Extracted records:
* * * * *

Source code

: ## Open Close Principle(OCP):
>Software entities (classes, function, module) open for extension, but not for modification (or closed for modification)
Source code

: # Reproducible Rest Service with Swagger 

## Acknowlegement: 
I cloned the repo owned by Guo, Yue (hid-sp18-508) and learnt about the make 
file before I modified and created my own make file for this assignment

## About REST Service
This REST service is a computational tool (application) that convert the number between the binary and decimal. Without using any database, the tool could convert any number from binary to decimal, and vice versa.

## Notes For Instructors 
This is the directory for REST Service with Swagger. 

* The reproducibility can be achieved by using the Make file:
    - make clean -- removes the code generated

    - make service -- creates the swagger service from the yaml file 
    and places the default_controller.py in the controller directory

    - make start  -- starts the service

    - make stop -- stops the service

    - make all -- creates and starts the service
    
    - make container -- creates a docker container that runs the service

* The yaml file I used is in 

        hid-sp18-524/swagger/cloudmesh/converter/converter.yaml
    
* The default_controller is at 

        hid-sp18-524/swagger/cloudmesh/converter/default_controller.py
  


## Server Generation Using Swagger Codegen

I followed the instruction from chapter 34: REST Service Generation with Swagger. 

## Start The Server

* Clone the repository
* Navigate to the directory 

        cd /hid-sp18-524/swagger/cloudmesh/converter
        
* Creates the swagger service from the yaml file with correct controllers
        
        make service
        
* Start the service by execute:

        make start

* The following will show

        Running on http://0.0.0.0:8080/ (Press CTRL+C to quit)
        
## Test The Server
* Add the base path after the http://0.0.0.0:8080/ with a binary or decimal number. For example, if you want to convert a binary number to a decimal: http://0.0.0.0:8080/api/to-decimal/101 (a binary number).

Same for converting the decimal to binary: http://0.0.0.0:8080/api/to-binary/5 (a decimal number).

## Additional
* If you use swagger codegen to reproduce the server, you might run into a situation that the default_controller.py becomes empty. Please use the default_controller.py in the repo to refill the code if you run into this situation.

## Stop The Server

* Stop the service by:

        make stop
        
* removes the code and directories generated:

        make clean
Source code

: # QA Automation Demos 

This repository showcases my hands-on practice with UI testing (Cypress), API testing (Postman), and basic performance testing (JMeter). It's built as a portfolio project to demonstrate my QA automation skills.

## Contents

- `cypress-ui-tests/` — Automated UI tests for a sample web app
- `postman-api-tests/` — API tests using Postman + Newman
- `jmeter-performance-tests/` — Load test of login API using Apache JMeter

* * * * *

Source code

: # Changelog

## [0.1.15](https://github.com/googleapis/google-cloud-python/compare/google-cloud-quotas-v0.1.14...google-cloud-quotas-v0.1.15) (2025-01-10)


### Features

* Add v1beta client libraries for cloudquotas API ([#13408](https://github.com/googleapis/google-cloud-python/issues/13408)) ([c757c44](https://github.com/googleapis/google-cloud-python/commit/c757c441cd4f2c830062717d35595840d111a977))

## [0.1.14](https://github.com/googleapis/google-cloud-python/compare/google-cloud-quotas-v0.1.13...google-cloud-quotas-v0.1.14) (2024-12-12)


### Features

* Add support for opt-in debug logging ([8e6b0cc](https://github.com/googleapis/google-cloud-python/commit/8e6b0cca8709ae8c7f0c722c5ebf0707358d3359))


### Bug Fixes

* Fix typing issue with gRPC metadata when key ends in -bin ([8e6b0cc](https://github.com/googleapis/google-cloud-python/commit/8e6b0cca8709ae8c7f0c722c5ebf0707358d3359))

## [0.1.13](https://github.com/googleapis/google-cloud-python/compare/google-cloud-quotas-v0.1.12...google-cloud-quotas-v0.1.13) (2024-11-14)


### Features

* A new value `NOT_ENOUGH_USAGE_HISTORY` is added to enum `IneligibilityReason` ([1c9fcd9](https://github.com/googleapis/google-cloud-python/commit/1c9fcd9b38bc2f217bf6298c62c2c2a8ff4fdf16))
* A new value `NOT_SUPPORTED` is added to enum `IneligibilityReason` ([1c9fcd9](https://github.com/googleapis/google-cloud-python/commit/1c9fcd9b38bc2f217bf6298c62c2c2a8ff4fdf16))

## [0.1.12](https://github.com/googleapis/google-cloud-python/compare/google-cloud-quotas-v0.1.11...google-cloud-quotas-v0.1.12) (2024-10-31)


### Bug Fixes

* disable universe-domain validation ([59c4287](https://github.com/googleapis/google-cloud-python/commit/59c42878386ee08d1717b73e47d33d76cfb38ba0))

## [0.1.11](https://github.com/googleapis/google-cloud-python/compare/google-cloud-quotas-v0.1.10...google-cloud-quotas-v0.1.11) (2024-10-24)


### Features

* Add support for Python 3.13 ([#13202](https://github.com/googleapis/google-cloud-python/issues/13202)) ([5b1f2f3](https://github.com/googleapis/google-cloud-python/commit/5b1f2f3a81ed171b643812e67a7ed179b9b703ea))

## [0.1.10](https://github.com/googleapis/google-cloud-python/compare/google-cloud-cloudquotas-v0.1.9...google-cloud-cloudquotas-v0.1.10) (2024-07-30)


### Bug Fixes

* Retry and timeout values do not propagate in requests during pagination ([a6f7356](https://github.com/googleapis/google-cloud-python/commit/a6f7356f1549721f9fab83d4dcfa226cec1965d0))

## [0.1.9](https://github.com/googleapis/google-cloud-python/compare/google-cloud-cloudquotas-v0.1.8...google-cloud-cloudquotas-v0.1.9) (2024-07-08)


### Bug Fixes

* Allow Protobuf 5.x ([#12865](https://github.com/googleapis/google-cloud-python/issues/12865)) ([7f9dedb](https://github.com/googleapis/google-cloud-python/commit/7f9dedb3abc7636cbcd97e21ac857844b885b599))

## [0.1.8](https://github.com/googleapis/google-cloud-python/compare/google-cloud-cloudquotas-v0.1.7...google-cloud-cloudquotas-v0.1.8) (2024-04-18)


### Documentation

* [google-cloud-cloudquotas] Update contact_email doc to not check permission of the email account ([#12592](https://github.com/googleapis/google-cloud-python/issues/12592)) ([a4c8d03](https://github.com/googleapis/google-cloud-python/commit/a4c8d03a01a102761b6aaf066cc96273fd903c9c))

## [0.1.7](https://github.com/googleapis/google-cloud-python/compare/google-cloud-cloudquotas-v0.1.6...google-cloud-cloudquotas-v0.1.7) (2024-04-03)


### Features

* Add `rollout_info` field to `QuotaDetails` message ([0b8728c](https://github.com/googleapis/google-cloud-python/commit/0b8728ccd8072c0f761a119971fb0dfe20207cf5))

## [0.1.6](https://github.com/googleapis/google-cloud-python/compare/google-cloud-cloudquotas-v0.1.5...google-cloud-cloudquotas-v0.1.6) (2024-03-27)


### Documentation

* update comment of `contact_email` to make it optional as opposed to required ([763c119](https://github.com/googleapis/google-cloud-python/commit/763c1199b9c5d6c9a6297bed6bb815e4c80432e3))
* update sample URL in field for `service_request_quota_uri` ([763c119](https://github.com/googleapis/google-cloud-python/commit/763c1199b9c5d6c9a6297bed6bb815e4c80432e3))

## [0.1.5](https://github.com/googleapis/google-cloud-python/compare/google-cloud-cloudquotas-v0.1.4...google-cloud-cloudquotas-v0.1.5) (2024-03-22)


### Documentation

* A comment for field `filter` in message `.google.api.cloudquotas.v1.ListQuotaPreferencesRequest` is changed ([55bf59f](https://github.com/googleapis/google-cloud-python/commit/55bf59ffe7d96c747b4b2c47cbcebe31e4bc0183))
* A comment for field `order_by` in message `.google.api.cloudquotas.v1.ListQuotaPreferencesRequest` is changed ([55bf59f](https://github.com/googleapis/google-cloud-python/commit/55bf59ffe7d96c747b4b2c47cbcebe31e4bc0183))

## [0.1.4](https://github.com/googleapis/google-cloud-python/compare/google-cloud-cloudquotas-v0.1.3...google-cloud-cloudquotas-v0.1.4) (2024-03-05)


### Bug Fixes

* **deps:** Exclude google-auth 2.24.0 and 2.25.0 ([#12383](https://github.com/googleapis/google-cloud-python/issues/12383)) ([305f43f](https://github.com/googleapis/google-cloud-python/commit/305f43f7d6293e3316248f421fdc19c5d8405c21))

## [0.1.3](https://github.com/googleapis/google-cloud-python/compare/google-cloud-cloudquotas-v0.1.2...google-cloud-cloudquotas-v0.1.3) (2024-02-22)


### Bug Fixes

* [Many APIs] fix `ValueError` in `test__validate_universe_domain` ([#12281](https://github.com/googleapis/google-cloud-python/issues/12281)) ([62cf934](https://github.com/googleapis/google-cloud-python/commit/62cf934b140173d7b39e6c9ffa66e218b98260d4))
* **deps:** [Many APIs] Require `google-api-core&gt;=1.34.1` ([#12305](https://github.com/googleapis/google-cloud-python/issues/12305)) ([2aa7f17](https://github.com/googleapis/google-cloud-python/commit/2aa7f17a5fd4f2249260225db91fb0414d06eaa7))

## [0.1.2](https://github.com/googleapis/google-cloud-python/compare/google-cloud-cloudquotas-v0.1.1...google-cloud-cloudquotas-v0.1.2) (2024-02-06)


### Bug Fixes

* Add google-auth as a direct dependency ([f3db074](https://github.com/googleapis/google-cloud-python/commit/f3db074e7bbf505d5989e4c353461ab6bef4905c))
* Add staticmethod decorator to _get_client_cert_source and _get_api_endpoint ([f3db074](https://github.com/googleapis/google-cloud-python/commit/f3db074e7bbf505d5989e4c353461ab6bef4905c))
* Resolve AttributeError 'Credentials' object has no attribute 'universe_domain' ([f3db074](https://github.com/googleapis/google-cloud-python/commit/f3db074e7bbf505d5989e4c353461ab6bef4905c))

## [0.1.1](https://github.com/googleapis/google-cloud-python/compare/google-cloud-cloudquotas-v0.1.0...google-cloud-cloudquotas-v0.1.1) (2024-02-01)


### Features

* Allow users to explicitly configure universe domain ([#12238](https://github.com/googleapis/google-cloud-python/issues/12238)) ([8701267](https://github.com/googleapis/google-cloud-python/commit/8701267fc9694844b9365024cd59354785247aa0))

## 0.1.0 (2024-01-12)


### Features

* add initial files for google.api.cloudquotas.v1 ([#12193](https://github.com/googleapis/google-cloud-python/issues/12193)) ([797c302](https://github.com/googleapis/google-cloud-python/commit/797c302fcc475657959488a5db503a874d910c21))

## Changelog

* * * * *

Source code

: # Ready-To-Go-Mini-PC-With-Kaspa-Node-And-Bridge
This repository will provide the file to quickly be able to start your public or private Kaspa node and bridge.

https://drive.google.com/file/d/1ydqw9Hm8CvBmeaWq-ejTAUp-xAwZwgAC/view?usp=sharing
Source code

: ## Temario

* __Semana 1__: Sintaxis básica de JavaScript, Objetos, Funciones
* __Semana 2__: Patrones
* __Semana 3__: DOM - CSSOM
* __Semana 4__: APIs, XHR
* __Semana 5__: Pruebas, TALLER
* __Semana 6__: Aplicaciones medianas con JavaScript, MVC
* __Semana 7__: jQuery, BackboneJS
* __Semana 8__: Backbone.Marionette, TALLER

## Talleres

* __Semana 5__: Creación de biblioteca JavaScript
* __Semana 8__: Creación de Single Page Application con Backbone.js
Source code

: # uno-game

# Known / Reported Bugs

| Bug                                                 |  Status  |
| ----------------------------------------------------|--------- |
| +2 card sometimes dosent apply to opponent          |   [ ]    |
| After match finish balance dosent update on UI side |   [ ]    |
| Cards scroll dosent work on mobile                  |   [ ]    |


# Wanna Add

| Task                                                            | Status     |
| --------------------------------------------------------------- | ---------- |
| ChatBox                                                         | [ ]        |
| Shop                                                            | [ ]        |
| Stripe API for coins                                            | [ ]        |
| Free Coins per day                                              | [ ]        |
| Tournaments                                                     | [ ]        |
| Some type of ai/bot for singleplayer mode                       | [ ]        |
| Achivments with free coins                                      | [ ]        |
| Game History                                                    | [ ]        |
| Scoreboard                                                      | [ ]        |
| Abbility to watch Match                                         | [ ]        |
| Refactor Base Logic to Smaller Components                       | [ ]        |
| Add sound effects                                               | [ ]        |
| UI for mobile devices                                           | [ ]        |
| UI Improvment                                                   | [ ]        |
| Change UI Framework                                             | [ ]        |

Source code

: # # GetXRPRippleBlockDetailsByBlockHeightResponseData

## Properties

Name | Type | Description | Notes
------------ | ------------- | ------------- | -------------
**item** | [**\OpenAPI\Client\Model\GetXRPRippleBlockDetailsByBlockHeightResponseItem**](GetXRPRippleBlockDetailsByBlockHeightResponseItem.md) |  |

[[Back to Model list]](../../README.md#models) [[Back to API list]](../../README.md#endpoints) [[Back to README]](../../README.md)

* * * * *

◆ What you need to do
Print the lines above from the one with "the code and" through the one with "using Apache JMeter", both included, exactly as written and nothing more.

◆ Answer to this task
* removes the code and directories generated:

        make clean
Source code

: # QA Automation Demos 

This repository showcases my hands-on practice with UI testing (Cypress), API testing (Postman), and basic performance testing (JMeter). It's built as a portfolio project to demonstrate my QA automation skills.

## Contents

- `cypress-ui-tests/` — Automated UI tests for a sample web app
- `postman-api-tests/` — API tests using Postman + Newman
- `jmeter-performance-tests/` — Load test of login API using Apache JMeter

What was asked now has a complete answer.